━━━━━ DATA FOR THE TASK

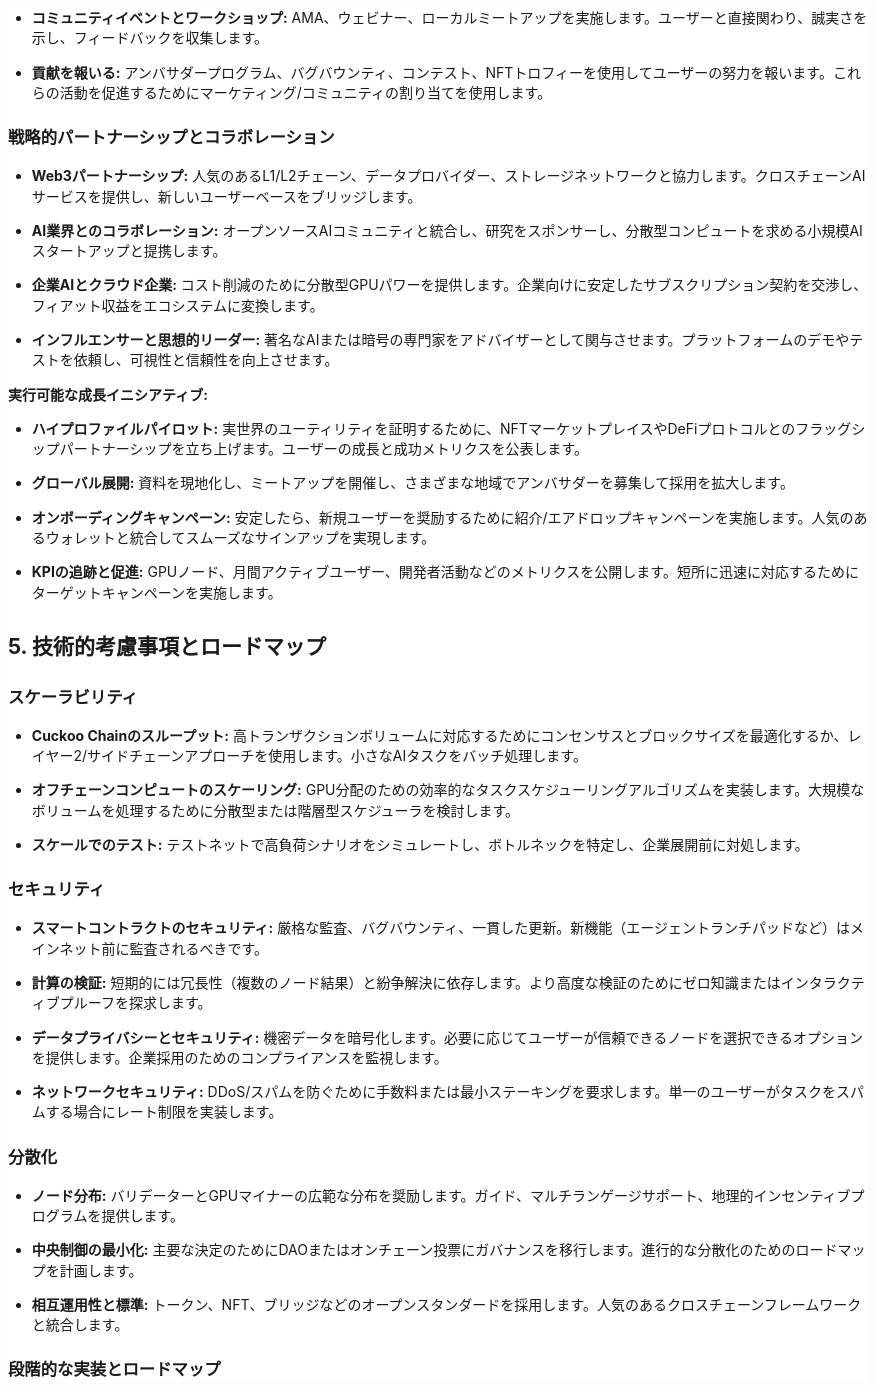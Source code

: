- **コミュニティイベントとワークショップ:** AMA、ウェビナー、ローカルミートアップを実施します。ユーザーと直接関わり、誠実さを示し、フィードバックを収集します。

- **貢献を報いる:** アンバサダープログラム、バグバウンティ、コンテスト、NFTトロフィーを使用してユーザーの努力を報います。これらの活動を促進するためにマーケティング/コミュニティの割り当てを使用します。

### 戦略的パートナーシップとコラボレーション

- **Web3パートナーシップ:** 人気のあるL1/L2チェーン、データプロバイダー、ストレージネットワークと協力します。クロスチェーンAIサービスを提供し、新しいユーザーベースをブリッジします。

- **AI業界とのコラボレーション:** オープンソースAIコミュニティと統合し、研究をスポンサーし、分散型コンピュートを求める小規模AIスタートアップと提携します。

- **企業AIとクラウド企業:** コスト削減のために分散型GPUパワーを提供します。企業向けに安定したサブスクリプション契約を交渉し、フィアット収益をエコシステムに変換します。

- **インフルエンサーと思想的リーダー:** 著名なAIまたは暗号の専門家をアドバイザーとして関与させます。プラットフォームのデモやテストを依頼し、可視性と信頼性を向上させます。

**実行可能な成長イニシアティブ:**

- **ハイプロファイルパイロット:** 実世界のユーティリティを証明するために、NFTマーケットプレイスやDeFiプロトコルとのフラッグシップパートナーシップを立ち上げます。ユーザーの成長と成功メトリクスを公表します。

- **グローバル展開:** 資料を現地化し、ミートアップを開催し、さまざまな地域でアンバサダーを募集して採用を拡大します。

- **オンボーディングキャンペーン:** 安定したら、新規ユーザーを奨励するために紹介/エアドロップキャンペーンを実施します。人気のあるウォレットと統合してスムーズなサインアップを実現します。

- **KPIの追跡と促進:** GPUノード、月間アクティブユーザー、開発者活動などのメトリクスを公開します。短所に迅速に対応するためにターゲットキャンペーンを実施します。

## 5. 技術的考慮事項とロードマップ

### スケーラビリティ

- **Cuckoo Chainのスループット:** 高トランザクションボリュームに対応するためにコンセンサスとブロックサイズを最適化するか、レイヤー2/サイドチェーンアプローチを使用します。小さなAIタスクをバッチ処理します。

- **オフチェーンコンピュートのスケーリング:** GPU分配のための効率的なタスクスケジューリングアルゴリズムを実装します。大規模なボリュームを処理するために分散型または階層型スケジューラを検討します。

- **スケールでのテスト:** テストネットで高負荷シナリオをシミュレートし、ボトルネックを特定し、企業展開前に対処します。

### セキュリティ

- **スマートコントラクトのセキュリティ:** 厳格な監査、バグバウンティ、一貫した更新。新機能（エージェントランチパッドなど）はメインネット前に監査されるべきです。

- **計算の検証:** 短期的には冗長性（複数のノード結果）と紛争解決に依存します。より高度な検証のためにゼロ知識またはインタラクティブプルーフを探求します。

- **データプライバシーとセキュリティ:** 機密データを暗号化します。必要に応じてユーザーが信頼できるノードを選択できるオプションを提供します。企業採用のためのコンプライアンスを監視します。

- **ネットワークセキュリティ:** DDoS/スパムを防ぐために手数料または最小ステーキングを要求します。単一のユーザーがタスクをスパムする場合にレート制限を実装します。

### 分散化

- **ノード分布:** バリデーターとGPUマイナーの広範な分布を奨励します。ガイド、マルチランゲージサポート、地理的インセンティブプログラムを提供します。

- **中央制御の最小化:** 主要な決定のためにDAOまたはオンチェーン投票にガバナンスを移行します。進行的な分散化のためのロードマップを計画します。

- **相互運用性と標準:** トークン、NFT、ブリッジなどのオープンスタンダードを採用します。人気のあるクロスチェーンフレームワークと統合します。

### 段階的な実装とロードマップ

━━━━━━━━━━

## WORK INSTRUCTION
Return word for word the lines from the beginning of the entries through the line that contains "- **グローバル展開:** 資料を現地化し、ミートアップを開催し、さまざまな地域でアンバサダーを募集して採用を拡大します。", both ends included, but no pictures.

## OUTPUT OF THE TASK
Source code

:- **コミュニティイベントとワークショップ:** AMA、ウェビナー、ローカルミートアップを実施します。ユーザーと直接関わり、誠実さを示し、フィードバックを収集します。

- **貢献を報いる:** アンバサダープログラム、バグバウンティ、コンテスト、NFTトロフィーを使用してユーザーの努力を報います。これらの活動を促進するためにマーケティング/コミュニティの割り当てを使用します。

### 戦略的パートナーシップとコラボレーション

- **Web3パートナーシップ:** 人気のあるL1/L2チェーン、データプロバイダー、ストレージネットワークと協力します。クロスチェーンAIサービスを提供し、新しいユーザーベースをブリッジします。

- **AI業界とのコラボレーション:** オープンソースAIコミュニティと統合し、研究をスポンサーし、分散型コンピュートを求める小規模AIスタートアップと提携します。

- **企業AIとクラウド企業:** コスト削減のために分散型GPUパワーを提供します。企業向けに安定したサブスクリプション契約を交渉し、フィアット収益をエコシステムに変換します。

- **インフルエンサーと思想的リーダー:** 著名なAIまたは暗号の専門家をアドバイザーとして関与させます。プラットフォームのデモやテストを依頼し、可視性と信頼性を向上させます。

**実行可能な成長イニシアティブ:**

- **ハイプロファイルパイロット:** 実世界のユーティリティを証明するために、NFTマーケットプレイスやDeFiプロトコルとのフラッグシップパートナーシップを立ち上げます。ユーザーの成長と成功メトリクスを公表します。

- **グローバル展開:** 資料を現地化し、ミートアップを開催し、さまざまな地域でアンバサダーを募集して採用を拡大します。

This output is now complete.